Every entry is to be set down a second time, precisely as written.

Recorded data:
◆ ◆ ◆ ◆ ◆ ◆ ◆

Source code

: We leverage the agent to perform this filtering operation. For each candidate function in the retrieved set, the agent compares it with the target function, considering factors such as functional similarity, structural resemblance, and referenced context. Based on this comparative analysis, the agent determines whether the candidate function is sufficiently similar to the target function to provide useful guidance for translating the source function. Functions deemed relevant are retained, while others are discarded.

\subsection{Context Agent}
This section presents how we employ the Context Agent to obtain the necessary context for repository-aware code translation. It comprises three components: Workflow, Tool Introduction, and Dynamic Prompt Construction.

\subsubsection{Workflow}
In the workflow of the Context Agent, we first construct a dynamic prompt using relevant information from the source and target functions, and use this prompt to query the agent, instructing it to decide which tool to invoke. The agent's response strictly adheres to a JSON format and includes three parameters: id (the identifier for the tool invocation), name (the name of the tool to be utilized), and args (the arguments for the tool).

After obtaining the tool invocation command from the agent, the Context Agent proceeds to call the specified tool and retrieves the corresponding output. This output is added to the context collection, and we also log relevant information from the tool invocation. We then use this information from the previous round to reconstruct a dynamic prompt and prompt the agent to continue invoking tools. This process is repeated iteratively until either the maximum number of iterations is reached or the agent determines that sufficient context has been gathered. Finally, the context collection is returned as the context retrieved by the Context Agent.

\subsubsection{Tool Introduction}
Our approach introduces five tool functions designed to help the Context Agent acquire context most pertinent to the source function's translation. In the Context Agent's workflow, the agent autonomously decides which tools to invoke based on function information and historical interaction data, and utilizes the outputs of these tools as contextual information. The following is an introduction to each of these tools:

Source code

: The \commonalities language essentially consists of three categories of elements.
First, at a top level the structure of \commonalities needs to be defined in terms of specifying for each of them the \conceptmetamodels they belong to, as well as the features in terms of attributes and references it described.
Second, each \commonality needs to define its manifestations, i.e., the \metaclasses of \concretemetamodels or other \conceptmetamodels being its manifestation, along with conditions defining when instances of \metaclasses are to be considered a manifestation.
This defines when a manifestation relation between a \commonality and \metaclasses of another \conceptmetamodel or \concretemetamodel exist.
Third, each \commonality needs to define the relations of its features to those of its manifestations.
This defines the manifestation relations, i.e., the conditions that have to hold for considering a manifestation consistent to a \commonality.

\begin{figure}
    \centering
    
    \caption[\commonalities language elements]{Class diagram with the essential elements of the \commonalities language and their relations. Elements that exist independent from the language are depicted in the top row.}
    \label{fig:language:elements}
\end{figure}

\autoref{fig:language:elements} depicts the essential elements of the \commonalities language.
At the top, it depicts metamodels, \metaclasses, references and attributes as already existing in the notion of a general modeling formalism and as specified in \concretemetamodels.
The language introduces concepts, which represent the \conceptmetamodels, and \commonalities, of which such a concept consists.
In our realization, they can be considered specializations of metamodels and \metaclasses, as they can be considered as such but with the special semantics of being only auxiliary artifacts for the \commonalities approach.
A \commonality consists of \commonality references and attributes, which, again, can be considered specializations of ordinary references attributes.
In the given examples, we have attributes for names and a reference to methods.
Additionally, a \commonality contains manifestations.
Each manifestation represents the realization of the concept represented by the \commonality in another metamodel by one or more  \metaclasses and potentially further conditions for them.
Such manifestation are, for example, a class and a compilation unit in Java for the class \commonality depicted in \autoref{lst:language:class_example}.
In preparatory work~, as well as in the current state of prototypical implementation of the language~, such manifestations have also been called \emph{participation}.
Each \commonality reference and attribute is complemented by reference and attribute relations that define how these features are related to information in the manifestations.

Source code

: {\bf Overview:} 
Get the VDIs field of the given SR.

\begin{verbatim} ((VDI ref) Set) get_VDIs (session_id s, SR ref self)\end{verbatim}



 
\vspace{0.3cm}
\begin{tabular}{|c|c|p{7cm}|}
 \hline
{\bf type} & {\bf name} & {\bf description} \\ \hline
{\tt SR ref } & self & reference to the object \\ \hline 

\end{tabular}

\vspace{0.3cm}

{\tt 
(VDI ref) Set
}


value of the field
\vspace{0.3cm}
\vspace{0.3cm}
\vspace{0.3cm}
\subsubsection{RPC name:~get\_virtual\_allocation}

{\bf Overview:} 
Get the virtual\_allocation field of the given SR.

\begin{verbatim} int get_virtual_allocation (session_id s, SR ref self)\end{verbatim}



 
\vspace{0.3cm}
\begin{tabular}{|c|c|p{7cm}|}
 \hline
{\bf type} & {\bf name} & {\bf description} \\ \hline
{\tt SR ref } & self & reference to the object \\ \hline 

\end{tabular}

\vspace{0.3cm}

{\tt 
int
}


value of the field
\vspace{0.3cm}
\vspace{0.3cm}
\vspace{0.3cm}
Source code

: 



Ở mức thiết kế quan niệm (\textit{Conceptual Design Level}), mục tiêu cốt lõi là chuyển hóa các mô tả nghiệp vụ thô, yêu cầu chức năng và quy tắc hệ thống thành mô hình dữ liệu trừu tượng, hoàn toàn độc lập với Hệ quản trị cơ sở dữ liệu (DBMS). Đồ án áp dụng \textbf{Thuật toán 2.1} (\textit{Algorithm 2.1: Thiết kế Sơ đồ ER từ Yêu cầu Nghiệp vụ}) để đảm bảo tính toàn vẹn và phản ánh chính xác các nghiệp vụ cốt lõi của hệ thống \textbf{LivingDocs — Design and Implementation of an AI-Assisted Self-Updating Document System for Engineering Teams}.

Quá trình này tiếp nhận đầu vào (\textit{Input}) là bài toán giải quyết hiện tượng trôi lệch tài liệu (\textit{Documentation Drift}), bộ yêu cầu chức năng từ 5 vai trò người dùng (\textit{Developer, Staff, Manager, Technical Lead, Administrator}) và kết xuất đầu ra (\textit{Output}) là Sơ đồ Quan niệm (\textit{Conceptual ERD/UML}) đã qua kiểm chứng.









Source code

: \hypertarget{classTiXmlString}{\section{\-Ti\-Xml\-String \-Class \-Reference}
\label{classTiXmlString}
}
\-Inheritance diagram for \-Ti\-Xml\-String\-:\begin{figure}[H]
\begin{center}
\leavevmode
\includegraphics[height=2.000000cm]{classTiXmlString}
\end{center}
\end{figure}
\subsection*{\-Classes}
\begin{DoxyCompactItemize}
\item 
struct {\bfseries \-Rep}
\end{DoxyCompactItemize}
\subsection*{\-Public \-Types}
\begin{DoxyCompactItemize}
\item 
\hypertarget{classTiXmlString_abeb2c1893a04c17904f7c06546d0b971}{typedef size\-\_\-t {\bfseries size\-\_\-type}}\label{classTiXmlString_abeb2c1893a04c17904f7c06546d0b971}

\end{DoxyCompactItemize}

◆ ◆ ◆ ◆ ◆ ◆ ◆

### Problem solution
Source code

: We leverage the agent to perform this filtering operation. For each candidate function in the retrieved set, the agent compares it with the target function, considering factors such as functional similarity, structural resemblance, and referenced context. Based on this comparative analysis, the agent determines whether the candidate function is sufficiently similar to the target function to provide useful guidance for translating the source function. Functions deemed relevant are retained, while others are discarded.

\subsection{Context Agent}
This section presents how we employ the Context Agent to obtain the necessary context for repository-aware code translation. It comprises three components: Workflow, Tool Introduction, and Dynamic Prompt Construction.

\subsubsection{Workflow}
In the workflow of the Context Agent, we first construct a dynamic prompt using relevant information from the source and target functions, and use this prompt to query the agent, instructing it to decide which tool to invoke. The agent's response strictly adheres to a JSON format and includes three parameters: id (the identifier for the tool invocation), name (the name of the tool to be utilized), and args (the arguments for the tool).

After obtaining the tool invocation command from the agent, the Context Agent proceeds to call the specified tool and retrieves the corresponding output. This output is added to the context collection, and we also log relevant information from the tool invocation. We then use this information from the previous round to reconstruct a dynamic prompt and prompt the agent to continue invoking tools. This process is repeated iteratively until either the maximum number of iterations is reached or the agent determines that sufficient context has been gathered. Finally, the context collection is returned as the context retrieved by the Context Agent.

\subsubsection{Tool Introduction}
Our approach introduces five tool functions designed to help the Context Agent acquire context most pertinent to the source function's translation. In the Context Agent's workflow, the agent autonomously decides which tools to invoke based on function information and historical interaction data, and utilizes the outputs of these tools as contextual information. The following is an introduction to each of these tools:

Source code

: The \commonalities language essentially consists of three categories of elements.
First, at a top level the structure of \commonalities needs to be defined in terms of specifying for each of them the \conceptmetamodels they belong to, as well as the features in terms of attributes and references it described.
Second, each \commonality needs to define its manifestations, i.e., the \metaclasses of \concretemetamodels or other \conceptmetamodels being its manifestation, along with conditions defining when instances of \metaclasses are to be considered a manifestation.
This defines when a manifestation relation between a \commonality and \metaclasses of another \conceptmetamodel or \concretemetamodel exist.
Third, each \commonality needs to define the relations of its features to those of its manifestations.
This defines the manifestation relations, i.e., the conditions that have to hold for considering a manifestation consistent to a \commonality.

\begin{figure}
    \centering
    
    \caption[\commonalities language elements]{Class diagram with the essential elements of the \commonalities language and their relations. Elements that exist independent from the language are depicted in the top row.}
    \label{fig:language:elements}
\end{figure}

\autoref{fig:language:elements} depicts the essential elements of the \commonalities language.
At the top, it depicts metamodels, \metaclasses, references and attributes as already existing in the notion of a general modeling formalism and as specified in \concretemetamodels.
The language introduces concepts, which represent the \conceptmetamodels, and \commonalities, of which such a concept consists.
In our realization, they can be considered specializations of metamodels and \metaclasses, as they can be considered as such but with the special semantics of being only auxiliary artifacts for the \commonalities approach.
A \commonality consists of \commonality references and attributes, which, again, can be considered specializations of ordinary references attributes.
In the given examples, we have attributes for names and a reference to methods.
Additionally, a \commonality contains manifestations.
Each manifestation represents the realization of the concept represented by the \commonality in another metamodel by one or more  \metaclasses and potentially further conditions for them.
Such manifestation are, for example, a class and a compilation unit in Java for the class \commonality depicted in \autoref{lst:language:class_example}.
In preparatory work~, as well as in the current state of prototypical implementation of the language~, such manifestations have also been called \emph{participation}.
Each \commonality reference and attribute is complemented by reference and attribute relations that define how these features are related to information in the manifestations.

Source code

: {\bf Overview:} 
Get the VDIs field of the given SR.

\begin{verbatim} ((VDI ref) Set) get_VDIs (session_id s, SR ref self)\end{verbatim}



 
\vspace{0.3cm}
\begin{tabular}{|c|c|p{7cm}|}
 \hline
{\bf type} & {\bf name} & {\bf description} \\ \hline
{\tt SR ref } & self & reference to the object \\ \hline 

\end{tabular}

\vspace{0.3cm}

{\tt 
(VDI ref) Set
}


value of the field
\vspace{0.3cm}
\vspace{0.3cm}
\vspace{0.3cm}
\subsubsection{RPC name:~get\_virtual\_allocation}

{\bf Overview:} 
Get the virtual\_allocation field of the given SR.

\begin{verbatim} int get_virtual_allocation (session_id s, SR ref self)\end{verbatim}



 
\vspace{0.3cm}
\begin{tabular}{|c|c|p{7cm}|}
 \hline
{\bf type} & {\bf name} & {\bf description} \\ \hline
{\tt SR ref } & self & reference to the object \\ \hline 

\end{tabular}

\vspace{0.3cm}

{\tt 
int
}


value of the field
\vspace{0.3cm}
\vspace{0.3cm}
\vspace{0.3cm}
Source code

: 



Ở mức thiết kế quan niệm (\textit{Conceptual Design Level}), mục tiêu cốt lõi là chuyển hóa các mô tả nghiệp vụ thô, yêu cầu chức năng và quy tắc hệ thống thành mô hình dữ liệu trừu tượng, hoàn toàn độc lập với Hệ quản trị cơ sở dữ liệu (DBMS). Đồ án áp dụng \textbf{Thuật toán 2.1} (\textit{Algorithm 2.1: Thiết kế Sơ đồ ER từ Yêu cầu Nghiệp vụ}) để đảm bảo tính toàn vẹn và phản ánh chính xác các nghiệp vụ cốt lõi của hệ thống \textbf{LivingDocs — Design and Implementation of an AI-Assisted Self-Updating Document System for Engineering Teams}.

Quá trình này tiếp nhận đầu vào (\textit{Input}) là bài toán giải quyết hiện tượng trôi lệch tài liệu (\textit{Documentation Drift}), bộ yêu cầu chức năng từ 5 vai trò người dùng (\textit{Developer, Staff, Manager, Technical Lead, Administrator}) và kết xuất đầu ra (\textit{Output}) là Sơ đồ Quan niệm (\textit{Conceptual ERD/UML}) đã qua kiểm chứng.









Source code

: \hypertarget{classTiXmlString}{\section{\-Ti\-Xml\-String \-Class \-Reference}
\label{classTiXmlString}
}
\-Inheritance diagram for \-Ti\-Xml\-String\-:\begin{figure}[H]
\begin{center}
\leavevmode
\includegraphics[height=2.000000cm]{classTiXmlString}
\end{center}
\end{figure}
\subsection*{\-Classes}
\begin{DoxyCompactItemize}
\item 
struct {\bfseries \-Rep}
\end{DoxyCompactItemize}
\subsection*{\-Public \-Types}
\begin{DoxyCompactItemize}
\item 
\hypertarget{classTiXmlString_abeb2c1893a04c17904f7c06546d0b971}{typedef size\-\_\-t {\bfseries size\-\_\-type}}\label{classTiXmlString_abeb2c1893a04c17904f7c06546d0b971}

\end{DoxyCompactItemize}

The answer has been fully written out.